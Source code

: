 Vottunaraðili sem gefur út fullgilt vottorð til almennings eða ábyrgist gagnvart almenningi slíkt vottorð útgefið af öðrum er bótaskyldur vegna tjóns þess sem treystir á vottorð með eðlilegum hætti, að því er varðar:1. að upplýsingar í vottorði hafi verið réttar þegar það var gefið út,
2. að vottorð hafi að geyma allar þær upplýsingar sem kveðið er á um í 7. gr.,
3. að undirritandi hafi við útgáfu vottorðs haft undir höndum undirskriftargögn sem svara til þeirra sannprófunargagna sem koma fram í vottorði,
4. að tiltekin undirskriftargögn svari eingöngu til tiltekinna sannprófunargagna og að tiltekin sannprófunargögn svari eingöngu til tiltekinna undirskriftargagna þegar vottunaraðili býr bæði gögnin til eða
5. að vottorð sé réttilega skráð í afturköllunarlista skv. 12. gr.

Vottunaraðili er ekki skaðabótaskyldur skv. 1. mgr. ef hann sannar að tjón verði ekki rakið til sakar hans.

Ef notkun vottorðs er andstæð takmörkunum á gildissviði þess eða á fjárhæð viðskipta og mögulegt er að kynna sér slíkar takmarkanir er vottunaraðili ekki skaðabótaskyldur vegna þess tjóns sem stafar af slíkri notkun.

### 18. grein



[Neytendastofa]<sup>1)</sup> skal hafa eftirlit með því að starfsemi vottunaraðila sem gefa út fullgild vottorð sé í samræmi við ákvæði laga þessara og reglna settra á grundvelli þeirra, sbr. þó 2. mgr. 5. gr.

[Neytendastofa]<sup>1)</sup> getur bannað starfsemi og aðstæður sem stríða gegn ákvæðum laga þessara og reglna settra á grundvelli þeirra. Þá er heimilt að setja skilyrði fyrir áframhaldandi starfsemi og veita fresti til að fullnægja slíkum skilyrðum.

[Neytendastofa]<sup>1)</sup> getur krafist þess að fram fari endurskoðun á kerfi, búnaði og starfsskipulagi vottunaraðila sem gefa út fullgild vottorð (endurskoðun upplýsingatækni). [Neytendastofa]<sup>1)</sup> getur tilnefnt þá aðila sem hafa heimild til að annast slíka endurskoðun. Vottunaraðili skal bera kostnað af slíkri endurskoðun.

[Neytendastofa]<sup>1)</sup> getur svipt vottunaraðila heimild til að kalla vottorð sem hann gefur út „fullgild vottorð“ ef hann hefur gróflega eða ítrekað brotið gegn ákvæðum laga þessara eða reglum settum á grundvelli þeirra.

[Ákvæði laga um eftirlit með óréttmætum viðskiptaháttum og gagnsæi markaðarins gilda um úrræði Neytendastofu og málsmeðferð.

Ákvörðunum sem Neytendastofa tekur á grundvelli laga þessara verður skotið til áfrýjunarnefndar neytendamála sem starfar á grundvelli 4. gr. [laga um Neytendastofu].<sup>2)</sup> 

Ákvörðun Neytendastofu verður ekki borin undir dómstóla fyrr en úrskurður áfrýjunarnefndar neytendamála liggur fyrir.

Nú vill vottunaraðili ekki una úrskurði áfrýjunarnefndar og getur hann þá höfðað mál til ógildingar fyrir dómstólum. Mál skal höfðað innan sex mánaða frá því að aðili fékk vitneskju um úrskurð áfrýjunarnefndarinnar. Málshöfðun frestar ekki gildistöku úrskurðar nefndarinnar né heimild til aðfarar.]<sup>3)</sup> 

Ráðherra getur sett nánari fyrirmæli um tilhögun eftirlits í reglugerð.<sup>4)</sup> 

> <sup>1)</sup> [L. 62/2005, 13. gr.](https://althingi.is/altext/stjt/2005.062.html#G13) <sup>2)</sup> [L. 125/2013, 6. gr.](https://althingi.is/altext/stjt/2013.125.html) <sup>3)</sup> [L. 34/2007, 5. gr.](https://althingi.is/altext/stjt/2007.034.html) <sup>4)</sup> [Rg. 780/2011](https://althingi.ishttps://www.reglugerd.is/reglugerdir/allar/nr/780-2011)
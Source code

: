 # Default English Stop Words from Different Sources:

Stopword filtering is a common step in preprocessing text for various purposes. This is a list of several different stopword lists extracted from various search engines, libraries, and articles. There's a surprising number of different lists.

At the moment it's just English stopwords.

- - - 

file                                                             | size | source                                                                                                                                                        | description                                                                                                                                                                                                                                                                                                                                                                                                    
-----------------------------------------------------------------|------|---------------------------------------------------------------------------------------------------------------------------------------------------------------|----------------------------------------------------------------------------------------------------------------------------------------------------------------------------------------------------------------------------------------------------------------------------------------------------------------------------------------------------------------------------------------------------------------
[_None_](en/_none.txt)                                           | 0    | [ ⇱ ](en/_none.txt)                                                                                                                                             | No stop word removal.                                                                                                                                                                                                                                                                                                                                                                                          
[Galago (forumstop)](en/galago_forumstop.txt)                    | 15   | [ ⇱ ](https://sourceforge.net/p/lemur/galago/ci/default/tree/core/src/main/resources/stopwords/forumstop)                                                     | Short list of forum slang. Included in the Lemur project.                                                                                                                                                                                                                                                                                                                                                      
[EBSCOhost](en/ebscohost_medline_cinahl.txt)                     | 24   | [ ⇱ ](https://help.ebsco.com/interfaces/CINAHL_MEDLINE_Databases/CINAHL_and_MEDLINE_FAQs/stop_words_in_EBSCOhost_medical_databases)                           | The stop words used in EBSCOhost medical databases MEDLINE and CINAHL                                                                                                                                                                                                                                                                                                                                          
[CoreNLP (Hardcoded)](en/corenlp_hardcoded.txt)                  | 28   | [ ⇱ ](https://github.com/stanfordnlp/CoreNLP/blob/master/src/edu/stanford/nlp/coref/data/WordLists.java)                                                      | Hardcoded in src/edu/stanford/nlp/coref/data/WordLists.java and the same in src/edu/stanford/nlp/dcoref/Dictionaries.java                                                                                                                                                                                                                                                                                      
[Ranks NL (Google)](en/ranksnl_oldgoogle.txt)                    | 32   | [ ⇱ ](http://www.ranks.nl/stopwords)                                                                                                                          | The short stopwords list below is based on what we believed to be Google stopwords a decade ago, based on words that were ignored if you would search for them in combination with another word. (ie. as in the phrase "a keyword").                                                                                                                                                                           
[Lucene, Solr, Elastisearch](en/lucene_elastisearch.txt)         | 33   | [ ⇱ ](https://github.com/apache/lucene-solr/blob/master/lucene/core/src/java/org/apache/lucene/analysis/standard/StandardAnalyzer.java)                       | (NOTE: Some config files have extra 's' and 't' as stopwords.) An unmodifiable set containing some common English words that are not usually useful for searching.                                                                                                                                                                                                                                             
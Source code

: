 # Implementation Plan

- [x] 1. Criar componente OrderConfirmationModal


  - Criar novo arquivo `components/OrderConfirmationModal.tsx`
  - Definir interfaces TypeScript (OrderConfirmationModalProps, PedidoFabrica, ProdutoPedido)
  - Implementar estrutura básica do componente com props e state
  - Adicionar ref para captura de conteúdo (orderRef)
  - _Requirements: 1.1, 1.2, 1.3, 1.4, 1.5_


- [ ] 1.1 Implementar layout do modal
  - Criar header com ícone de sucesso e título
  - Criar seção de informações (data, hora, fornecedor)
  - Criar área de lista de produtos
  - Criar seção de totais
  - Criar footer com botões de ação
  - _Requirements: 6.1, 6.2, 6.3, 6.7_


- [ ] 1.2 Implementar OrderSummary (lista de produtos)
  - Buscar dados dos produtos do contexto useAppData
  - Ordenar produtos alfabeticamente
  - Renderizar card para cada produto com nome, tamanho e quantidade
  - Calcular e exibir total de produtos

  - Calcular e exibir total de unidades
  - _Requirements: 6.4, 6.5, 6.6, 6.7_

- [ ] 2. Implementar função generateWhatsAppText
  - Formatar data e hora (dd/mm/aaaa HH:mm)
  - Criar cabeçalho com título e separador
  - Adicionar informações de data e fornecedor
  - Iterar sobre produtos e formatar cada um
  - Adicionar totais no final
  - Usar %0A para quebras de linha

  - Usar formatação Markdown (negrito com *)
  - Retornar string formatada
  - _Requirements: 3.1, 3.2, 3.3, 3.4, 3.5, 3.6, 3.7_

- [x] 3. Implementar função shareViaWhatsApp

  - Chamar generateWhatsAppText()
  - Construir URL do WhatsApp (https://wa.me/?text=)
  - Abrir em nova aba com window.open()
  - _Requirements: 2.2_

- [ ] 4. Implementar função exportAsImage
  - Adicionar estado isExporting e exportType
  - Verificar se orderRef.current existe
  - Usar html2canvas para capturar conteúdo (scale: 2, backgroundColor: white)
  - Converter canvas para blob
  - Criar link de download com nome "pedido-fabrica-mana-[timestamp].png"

_EXERCISE DIRECTIONS_
Please transcribe only the lines in the records above running from the line that has "Ráðherra getur sett" through the line that has "size | source", both included, exactly as they appear.

_EXERCISE RESULT_
Ráðherra getur sett nánari fyrirmæli um tilhögun eftirlits í reglugerð.<sup>4)</sup> 

> <sup>1)</sup> [L. 62/2005, 13. gr.](https://althingi.is/altext/stjt/2005.062.html#G13) <sup>2)</sup> [L. 125/2013, 6. gr.](https://althingi.is/altext/stjt/2013.125.html) <sup>3)</sup> [L. 34/2007, 5. gr.](https://althingi.is/altext/stjt/2007.034.html) <sup>4)</sup> [Rg. 780/2011](https://althingi.ishttps://www.reglugerd.is/reglugerdir/allar/nr/780-2011)
Source code

: # Default English Stop Words from Different Sources:

Stopword filtering is a common step in preprocessing text for various purposes. This is a list of several different stopword lists extracted from various search engines, libraries, and articles. There's a surprising number of different lists.

At the moment it's just English stopwords.

- - - 

file                                                             | size | source                                                                                                                                                        | description                                                                                                                                                                                                                                                                                                                                                                                                    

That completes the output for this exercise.